M09: Graph Neural Networks

  • Module 9: Graph Neural Networks
  • Pen and paper exercises
  • Preliminaries: Image Processing
  • From Image to Graph
  • Graph Convolutional Networks
  • Popular Graph Neural Networks
  • Appendix
  • Binder logo Binder
  • Repository
  • Open issue
  • .ipynb
  • .md

Popular Graph Neural Networks

Contents

  • GraphSAGE: Sample and Aggregate
    • Key Ideas
      • Neighborhood Sampling
      • Aggregation
  • Graph Attention Networks (GAT): Differentiate Individual Neighbors
    • Attention Mechanism
  • Graph Isomorphism Network (GIN): Differentiate the Aggregation
    • Weisfeiler-Lehman Test
    • GIN

Popular Graph Neural Networks#

In this note, we will introduce three popular GNNs: GraphSAGE, Graph Attention Networks (GAT), and Graph Isomorphism Network (GIN).

GraphSAGE: Sample and Aggregate#

GraphSAGE [1] introduced a different GCN that can be generalized to unseen nodes (they called it “inductive”). While previous approaches like ChebNet and GCN operate on the entire graph, GraphSAGE proposes an inductive framework that generates embeddings by sampling and aggregating features from a node’s neighborhood.

Key Ideas#

GraphSAGE involves two key ideas: (1) sampling and (2) aggregation.

Neighborhood Sampling#

The key idea is the neighborhood sampling. Instead of using all neighbors, GraphSAGE samples a fixed-size set of neighbors for each node. This controls memory complexity, a key limitation of the previous GNNs.

Another key advantage of neighborhood sampling is that it enables GraphSAGE to handle dynamic, growing networks. Consider a citation network where new papers (nodes) are continuously added. Traditional GCNs would need to recompute filters for the entire network with each new addition. In contrast, GraphSAGE can immediately generate embeddings for new nodes by simply sampling their neighbors, without any retraining or recomputation.

Aggregation#

Another key idea is the aggregation. GraphSAGE makes a distinction between self-information and neighborhood information. While previous GNNs treat them equally and aggregate them, GraphSAGE treats them differently. Specifically, GraphSAGE introduces an additional step: it concatenates the self-information and the neighborhood information as the input of the convolution.

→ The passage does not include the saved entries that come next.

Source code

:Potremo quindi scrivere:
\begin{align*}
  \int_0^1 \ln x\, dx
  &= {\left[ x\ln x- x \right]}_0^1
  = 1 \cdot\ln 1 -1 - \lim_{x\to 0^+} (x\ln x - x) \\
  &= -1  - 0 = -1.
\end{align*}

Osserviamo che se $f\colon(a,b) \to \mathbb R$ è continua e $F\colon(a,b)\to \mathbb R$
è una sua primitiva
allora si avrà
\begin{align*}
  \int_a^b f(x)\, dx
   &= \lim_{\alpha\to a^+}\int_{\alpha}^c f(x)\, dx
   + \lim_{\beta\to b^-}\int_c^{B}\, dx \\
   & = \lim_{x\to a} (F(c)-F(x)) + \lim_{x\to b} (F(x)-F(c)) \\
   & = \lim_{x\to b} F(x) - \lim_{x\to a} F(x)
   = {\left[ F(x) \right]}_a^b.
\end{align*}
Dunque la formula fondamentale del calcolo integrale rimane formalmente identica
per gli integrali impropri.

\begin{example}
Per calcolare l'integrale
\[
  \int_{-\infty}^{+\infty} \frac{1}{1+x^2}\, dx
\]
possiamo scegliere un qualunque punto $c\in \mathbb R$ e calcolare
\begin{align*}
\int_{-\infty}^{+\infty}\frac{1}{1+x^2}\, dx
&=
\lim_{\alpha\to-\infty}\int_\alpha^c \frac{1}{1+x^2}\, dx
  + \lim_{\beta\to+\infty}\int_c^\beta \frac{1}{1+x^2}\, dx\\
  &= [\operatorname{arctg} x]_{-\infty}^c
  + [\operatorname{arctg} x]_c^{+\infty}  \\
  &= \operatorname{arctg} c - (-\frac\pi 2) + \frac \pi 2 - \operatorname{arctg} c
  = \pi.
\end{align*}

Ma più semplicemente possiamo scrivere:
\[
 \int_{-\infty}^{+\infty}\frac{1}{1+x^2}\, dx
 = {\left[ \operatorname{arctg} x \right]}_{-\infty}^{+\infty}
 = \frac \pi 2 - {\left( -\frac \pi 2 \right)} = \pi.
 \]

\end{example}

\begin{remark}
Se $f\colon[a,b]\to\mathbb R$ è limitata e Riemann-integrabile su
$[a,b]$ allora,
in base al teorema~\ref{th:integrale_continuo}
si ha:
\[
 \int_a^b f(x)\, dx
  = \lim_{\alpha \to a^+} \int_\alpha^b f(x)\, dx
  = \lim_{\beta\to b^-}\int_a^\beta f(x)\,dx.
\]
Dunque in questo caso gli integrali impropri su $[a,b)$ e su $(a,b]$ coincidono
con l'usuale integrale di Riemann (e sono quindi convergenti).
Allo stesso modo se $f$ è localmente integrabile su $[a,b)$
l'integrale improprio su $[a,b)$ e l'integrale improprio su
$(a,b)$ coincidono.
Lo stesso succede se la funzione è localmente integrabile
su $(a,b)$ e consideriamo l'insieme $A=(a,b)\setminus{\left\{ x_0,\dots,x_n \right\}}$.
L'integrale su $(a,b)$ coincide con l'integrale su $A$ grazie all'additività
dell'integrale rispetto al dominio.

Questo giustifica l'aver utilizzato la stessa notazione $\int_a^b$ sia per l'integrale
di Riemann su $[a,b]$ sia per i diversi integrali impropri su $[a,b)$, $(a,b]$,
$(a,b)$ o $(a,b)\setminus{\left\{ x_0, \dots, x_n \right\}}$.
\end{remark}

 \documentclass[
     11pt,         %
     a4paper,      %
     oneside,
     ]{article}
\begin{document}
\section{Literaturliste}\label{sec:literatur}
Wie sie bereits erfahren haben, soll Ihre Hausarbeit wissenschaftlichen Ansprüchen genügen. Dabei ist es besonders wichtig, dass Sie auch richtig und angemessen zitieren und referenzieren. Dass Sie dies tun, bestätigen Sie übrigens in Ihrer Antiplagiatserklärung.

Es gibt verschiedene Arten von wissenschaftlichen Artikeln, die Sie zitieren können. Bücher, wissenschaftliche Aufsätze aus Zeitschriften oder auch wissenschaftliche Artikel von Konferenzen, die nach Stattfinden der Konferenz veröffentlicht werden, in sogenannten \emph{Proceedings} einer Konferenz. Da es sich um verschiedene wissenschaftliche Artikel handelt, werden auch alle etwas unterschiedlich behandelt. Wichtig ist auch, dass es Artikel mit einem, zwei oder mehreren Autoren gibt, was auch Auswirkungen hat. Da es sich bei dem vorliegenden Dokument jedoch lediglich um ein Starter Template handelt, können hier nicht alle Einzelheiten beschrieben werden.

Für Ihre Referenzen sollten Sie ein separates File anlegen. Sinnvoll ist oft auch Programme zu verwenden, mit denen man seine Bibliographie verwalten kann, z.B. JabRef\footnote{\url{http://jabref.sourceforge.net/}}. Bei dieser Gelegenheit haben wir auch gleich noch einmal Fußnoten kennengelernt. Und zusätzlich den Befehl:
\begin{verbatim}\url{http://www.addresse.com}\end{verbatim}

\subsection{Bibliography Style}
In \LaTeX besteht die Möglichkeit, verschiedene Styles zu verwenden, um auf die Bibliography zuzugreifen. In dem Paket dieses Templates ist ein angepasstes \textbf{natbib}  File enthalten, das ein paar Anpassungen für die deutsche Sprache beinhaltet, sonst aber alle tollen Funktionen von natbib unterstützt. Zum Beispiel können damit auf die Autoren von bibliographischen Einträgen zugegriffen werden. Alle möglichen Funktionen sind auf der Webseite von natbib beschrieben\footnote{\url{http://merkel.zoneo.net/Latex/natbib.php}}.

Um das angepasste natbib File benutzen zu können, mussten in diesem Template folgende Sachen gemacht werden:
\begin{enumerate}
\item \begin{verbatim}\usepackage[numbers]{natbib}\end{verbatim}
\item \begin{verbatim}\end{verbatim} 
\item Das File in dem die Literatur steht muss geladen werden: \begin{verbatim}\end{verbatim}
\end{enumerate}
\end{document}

\[ Z_v = \text{CONCAT}(X_v, X_{\mathcal{N}(v)}) \]

where \(X_v\) is the feature of the node itself and \(X_{\mathcal{N}(v)}\) is the aggregation of the features of its neighbors. GraphSAGE introduces different ways to aggregate information from neighbors:

\[X_{\mathcal{N}(v)} = \text{AGGREGATE}_k(\{X_u, \forall u \in \mathcal{N}(v)\})\]

Common aggregation functions include:

  • Mean aggregator: \(\text{AGGREGATE} = \text{mean}(\{h_u, \forall u \in \mathcal{N}(v)\})\)

  • Max-pooling: \(\text{AGGREGATE} = \max(\{\sigma(W_{\text{pool}}h_u + b), \forall u \in \mathcal{N}(v)\})\)

  • LSTM aggregator: Apply LSTM to randomly permuted neighbors

The concatenated feature \(Z_v\) is normalized by the L2 norm.

\[ \hat{Z}_v = \frac{Z_v}{\|Z_v\|_2} \]

and then fed into the convolution.

\[ X_v^k = \sigma(W^k \hat{Z}_v + b^k) \]

Graph Attention Networks (GAT): Differentiate Individual Neighbors#

A key innovation of GraphSAGE is to treat the self and neighborhood information differently. But should all neighbors be treated equally? Graph Attention Networks (GAT) address this by letting the model learn which neighbors to pay attention to.

Attention Mechanism#

The core idea is beautifully simple: instead of using fixed weights like GCN, let’s learn attention weights \(\alpha_{ij}\) that determine how much node \(i\) should attend to node \(j\). These weights are computed dynamically based on node features:

\[ \alpha_{ij} = \frac{\exp(e_{ij})}{\sum_{k \in \mathcal{N}(i)} \exp(e_{ik})} \]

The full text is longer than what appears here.